PROBLEM DESCRIPTION> Look through the records below and copy each line that includes the word "images".

INFORMATION SHOWN>
★ ★ ★

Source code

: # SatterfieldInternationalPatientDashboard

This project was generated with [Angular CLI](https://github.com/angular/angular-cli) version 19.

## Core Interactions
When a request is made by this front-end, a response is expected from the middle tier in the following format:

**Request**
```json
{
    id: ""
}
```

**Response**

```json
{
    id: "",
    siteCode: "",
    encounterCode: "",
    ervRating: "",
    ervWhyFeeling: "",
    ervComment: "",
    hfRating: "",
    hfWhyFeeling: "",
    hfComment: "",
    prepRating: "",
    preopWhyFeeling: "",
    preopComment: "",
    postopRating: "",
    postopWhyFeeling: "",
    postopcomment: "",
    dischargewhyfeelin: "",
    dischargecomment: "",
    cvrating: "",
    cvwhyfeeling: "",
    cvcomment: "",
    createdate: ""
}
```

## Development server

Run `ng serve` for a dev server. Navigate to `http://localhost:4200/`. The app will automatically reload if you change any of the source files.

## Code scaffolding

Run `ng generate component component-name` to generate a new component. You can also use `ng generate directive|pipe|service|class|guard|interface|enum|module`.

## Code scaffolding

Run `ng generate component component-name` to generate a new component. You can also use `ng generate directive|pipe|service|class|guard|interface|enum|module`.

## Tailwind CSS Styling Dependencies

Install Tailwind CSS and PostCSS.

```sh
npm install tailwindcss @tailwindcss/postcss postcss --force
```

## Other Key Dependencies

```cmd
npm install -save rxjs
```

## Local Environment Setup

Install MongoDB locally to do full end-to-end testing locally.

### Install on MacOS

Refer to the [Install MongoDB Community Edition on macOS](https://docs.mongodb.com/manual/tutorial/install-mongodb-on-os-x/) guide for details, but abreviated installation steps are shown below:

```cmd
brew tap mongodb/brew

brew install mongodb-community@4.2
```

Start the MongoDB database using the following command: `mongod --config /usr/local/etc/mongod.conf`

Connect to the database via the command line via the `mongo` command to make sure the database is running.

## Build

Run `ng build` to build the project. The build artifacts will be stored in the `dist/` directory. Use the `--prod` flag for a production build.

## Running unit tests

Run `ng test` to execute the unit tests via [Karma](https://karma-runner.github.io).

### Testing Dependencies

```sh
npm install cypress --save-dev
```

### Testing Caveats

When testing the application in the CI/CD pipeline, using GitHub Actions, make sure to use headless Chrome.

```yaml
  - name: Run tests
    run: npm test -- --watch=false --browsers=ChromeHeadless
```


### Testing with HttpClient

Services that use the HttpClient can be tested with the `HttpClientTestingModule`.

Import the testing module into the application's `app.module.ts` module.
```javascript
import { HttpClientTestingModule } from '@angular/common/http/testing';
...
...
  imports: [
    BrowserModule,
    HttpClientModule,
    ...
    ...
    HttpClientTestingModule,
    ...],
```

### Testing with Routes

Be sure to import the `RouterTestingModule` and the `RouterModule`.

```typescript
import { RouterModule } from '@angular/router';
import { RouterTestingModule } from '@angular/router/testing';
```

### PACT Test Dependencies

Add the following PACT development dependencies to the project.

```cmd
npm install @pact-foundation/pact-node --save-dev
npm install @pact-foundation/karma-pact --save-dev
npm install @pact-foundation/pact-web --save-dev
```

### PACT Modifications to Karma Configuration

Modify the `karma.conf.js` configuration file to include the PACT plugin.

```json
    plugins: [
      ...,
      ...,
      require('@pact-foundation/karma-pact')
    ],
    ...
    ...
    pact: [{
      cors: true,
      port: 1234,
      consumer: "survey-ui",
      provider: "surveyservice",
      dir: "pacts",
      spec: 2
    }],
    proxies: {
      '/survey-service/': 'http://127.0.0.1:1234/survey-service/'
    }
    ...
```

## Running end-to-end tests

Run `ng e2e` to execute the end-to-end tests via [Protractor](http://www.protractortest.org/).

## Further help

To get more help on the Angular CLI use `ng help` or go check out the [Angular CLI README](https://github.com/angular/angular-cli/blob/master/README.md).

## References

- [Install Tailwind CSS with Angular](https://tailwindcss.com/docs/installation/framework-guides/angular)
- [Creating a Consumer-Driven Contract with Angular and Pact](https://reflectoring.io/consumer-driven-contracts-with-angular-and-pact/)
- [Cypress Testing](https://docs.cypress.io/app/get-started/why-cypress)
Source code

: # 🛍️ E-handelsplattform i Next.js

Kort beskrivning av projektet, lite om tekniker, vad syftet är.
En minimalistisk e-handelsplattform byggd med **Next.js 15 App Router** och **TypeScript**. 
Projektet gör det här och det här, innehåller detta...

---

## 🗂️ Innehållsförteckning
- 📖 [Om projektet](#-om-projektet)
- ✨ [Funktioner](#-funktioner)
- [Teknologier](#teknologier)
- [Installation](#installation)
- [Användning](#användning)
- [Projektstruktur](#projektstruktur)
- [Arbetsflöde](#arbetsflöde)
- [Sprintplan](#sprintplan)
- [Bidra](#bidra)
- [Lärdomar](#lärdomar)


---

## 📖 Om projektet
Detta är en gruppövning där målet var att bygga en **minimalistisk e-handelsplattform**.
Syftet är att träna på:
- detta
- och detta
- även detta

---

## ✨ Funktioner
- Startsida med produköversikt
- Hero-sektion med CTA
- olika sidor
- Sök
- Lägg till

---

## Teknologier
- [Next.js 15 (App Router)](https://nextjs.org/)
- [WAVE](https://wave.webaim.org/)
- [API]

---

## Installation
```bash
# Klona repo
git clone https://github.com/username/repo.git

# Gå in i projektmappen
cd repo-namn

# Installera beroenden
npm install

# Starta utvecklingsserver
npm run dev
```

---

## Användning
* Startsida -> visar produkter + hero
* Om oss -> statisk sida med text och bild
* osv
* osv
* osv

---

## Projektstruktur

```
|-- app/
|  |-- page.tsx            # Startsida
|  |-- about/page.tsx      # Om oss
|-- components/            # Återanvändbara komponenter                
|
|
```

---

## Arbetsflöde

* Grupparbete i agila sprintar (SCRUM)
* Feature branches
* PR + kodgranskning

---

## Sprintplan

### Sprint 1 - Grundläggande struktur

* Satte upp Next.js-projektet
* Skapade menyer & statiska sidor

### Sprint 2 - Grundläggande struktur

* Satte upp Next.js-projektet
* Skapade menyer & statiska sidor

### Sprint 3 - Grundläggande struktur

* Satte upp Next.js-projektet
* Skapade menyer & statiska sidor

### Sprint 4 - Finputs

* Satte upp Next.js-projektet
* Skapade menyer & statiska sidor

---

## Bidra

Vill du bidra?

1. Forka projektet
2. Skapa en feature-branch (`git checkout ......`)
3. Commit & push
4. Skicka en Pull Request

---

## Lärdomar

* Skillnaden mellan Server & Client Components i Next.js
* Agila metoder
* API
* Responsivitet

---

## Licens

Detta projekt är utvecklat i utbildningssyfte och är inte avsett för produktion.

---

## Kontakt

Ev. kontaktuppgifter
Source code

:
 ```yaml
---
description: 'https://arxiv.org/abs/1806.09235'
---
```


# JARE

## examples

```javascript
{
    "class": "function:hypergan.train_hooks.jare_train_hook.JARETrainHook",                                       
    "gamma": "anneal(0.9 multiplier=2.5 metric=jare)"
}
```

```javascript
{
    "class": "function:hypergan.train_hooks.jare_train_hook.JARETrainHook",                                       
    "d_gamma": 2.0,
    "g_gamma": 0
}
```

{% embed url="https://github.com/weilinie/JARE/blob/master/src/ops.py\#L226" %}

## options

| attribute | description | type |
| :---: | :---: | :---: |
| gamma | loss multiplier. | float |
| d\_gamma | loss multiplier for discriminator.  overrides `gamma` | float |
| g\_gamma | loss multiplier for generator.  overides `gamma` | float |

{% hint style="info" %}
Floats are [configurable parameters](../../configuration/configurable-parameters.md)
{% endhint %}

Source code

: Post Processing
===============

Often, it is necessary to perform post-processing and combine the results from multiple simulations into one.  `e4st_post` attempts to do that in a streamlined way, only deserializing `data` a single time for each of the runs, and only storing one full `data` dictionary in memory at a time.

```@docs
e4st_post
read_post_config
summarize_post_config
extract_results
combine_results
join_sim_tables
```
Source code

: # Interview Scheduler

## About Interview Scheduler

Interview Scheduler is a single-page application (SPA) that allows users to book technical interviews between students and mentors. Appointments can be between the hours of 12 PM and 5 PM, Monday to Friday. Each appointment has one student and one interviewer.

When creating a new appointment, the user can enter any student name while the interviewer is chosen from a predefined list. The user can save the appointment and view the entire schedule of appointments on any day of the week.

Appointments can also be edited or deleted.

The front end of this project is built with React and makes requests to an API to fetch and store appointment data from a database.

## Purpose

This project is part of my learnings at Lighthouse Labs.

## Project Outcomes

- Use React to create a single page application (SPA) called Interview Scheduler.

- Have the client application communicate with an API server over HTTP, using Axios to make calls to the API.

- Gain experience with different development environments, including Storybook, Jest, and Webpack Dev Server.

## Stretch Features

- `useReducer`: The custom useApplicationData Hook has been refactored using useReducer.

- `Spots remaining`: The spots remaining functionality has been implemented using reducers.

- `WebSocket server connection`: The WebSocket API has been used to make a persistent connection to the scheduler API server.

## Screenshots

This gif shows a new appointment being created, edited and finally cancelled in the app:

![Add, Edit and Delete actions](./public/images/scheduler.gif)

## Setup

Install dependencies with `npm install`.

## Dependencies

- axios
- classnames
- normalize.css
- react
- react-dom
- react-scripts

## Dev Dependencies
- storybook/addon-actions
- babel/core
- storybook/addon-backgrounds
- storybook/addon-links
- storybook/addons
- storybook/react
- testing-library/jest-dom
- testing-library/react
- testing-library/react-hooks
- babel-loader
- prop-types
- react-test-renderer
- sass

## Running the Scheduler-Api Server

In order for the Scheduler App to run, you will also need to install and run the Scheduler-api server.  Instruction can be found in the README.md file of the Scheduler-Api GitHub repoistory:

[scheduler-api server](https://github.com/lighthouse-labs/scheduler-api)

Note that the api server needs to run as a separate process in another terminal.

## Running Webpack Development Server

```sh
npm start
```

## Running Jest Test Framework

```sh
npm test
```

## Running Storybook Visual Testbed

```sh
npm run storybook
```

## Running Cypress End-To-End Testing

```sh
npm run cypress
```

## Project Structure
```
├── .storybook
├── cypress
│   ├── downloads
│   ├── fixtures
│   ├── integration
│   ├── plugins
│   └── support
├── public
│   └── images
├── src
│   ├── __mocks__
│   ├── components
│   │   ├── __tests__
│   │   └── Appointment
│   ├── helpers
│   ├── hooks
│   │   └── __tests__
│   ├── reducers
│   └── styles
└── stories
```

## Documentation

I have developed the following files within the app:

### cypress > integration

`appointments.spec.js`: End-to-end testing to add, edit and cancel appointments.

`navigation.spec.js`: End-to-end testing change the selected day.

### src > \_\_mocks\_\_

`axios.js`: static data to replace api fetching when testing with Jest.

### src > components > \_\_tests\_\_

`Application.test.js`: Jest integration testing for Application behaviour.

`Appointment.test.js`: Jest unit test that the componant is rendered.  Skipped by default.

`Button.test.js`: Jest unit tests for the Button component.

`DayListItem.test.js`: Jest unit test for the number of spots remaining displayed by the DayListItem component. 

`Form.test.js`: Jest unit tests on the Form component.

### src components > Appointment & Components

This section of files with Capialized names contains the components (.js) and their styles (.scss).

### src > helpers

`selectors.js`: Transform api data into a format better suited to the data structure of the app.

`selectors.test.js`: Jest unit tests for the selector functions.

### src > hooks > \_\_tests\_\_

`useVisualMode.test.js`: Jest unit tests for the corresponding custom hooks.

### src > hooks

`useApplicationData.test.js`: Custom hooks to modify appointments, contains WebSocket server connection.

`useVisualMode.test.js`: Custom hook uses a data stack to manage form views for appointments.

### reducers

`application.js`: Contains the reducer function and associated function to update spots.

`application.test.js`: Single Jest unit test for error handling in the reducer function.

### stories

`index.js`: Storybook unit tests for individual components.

★ ★ ★

EXPECTED OUTPUT>
![Add, Edit and Delete actions](./public/images/scheduler.gif)
│   └── images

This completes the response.